- Exercise directions:
Where in the data below does the word "mathbb" appear? Copy each line that holds it.

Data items
--------------------

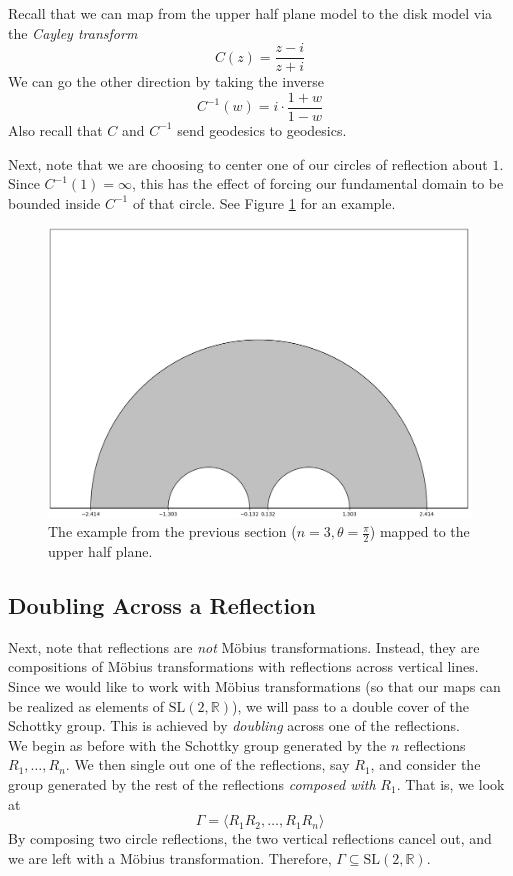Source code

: \documentclass[]{article}
\begin{document}
Recall that we can map from the upper half plane model to the disk model via the \textit{Cayley transform}
$$
C(z) = \frac{z - i}{z + i}
$$
We can go the other direction by taking the inverse
$$
C^{-1}(w) = i\cdot\frac{1 + w}{1 - w}
$$
Also recall that $C$ and $C^{-1}$ send geodesics to geodesics.

Next, note that we are choosing to center one of our circles of reflection about $1$.
Since $C^{-1}(1) = \infty$, this has the effect of forcing our fundamental domain to be bounded inside $C^{-1}$ of that circle.
See Figure \ref{UHP_FD} for an example.

\begin{figure}[h]
	\centering
	\includegraphics[width=0.8\linewidth]{UHP_FD.png}
	\caption{The example from the previous section ($n = 3, \theta = \frac{\pi}{2}$) mapped to the upper half plane.}
	\label{UHP_FD}
\end{figure}

\subsection*{Doubling Across a Reflection}

Next, note that reflections are \textit{not} M\"obius transformations.
Instead, they are compositions of M\"obius transformations with reflections across vertical lines.
Since we would like to work with M\"obius transformations (so that our maps can be realized as elements of $\text{SL}(2, \mathbb{R})$), we will pass to a double cover of the Schottky group.
This is achieved by \textit{doubling} across one of the reflections.
\\

We begin as before with the Schottky group generated by the $n$ reflections $R_1, \dots, R_n$.
We then single out one of the reflections, say $R_1$, and consider the group generated by the rest of the reflections \textit{composed with} $R_1$.
That is, we look at
$$
\Gamma = \langle R_1R_2, \dots, R_1R_n \rangle
$$
By composing two circle reflections, the two vertical reflections cancel out, and we are left with a M\"obius transformation.
Therefore, $\Gamma \subseteq \text{SL}(2, \mathbb{R})$.
\\
\end{document}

--------------------

- Finished exercise:
Since we would like to work with M\"obius transformations (so that our maps can be realized as elements of $\text{SL}(2, \mathbb{R})$), we will pass to a double cover of the Schottky group.
Therefore, $\Gamma \subseteq \text{SL}(2, \mathbb{R})$.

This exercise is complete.